Given records below:
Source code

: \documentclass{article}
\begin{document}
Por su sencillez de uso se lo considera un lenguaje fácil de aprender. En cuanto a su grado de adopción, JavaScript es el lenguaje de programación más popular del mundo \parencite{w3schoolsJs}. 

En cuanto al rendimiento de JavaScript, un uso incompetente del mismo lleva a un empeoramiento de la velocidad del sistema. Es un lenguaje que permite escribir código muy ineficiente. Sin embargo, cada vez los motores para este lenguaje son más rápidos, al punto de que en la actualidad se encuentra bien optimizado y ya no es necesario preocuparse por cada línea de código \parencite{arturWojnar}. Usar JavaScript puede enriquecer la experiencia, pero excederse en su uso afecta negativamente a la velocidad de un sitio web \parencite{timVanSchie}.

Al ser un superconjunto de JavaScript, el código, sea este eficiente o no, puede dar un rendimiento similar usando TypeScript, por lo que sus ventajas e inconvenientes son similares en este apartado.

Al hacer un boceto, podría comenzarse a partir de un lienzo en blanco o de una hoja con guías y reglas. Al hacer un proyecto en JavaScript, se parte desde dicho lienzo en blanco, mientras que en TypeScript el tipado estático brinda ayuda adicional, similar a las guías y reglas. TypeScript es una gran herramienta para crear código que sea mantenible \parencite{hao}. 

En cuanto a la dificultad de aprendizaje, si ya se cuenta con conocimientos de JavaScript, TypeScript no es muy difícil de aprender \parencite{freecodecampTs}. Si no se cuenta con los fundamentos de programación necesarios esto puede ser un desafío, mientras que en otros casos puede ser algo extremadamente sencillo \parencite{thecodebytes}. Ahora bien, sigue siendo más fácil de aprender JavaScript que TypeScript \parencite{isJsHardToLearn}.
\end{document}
End of Given records.
Given records below:
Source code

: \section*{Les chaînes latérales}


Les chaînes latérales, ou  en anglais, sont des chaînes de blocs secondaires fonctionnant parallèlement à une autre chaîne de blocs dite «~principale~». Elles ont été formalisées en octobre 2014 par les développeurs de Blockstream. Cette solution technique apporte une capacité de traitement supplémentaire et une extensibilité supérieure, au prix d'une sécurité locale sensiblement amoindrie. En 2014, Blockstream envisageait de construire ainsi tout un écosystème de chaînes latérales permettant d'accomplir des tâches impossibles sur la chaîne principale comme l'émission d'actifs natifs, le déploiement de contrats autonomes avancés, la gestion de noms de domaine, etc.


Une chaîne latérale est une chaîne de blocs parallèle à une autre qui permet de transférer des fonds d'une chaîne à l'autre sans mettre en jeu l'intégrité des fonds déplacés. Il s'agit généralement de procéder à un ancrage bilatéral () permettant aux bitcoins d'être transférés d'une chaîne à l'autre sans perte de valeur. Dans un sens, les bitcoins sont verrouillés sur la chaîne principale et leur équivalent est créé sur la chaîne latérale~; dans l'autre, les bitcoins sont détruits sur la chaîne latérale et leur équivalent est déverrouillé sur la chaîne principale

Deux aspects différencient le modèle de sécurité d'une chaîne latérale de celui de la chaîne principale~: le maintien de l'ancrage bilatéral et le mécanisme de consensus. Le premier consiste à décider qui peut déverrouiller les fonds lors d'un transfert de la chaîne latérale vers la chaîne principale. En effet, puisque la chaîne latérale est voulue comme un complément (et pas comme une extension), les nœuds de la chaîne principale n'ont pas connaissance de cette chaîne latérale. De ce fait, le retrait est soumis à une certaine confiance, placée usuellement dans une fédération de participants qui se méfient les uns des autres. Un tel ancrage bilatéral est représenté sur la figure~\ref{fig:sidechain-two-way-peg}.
End of Given records.
→ **Task statement**: Copy each line of the records above that carries the word "este".

→ **Task output**:
En cuanto al rendimiento de JavaScript, un uso incompetente del mismo lleva a un empeoramiento de la velocidad del sistema. Es un lenguaje que permite escribir código muy ineficiente. Sin embargo, cada vez los motores para este lenguaje son más rápidos, al punto de que en la actualidad se encuentra bien optimizado y ya no es necesario preocuparse por cada línea de código \parencite{arturWojnar}. Usar JavaScript puede enriquecer la experiencia, pero excederse en su uso afecta negativamente a la velocidad de un sitio web \parencite{timVanSchie}.
Al ser un superconjunto de JavaScript, el código, sea este eficiente o no, puede dar un rendimiento similar usando TypeScript, por lo que sus ventajas e inconvenientes son similares en este apartado.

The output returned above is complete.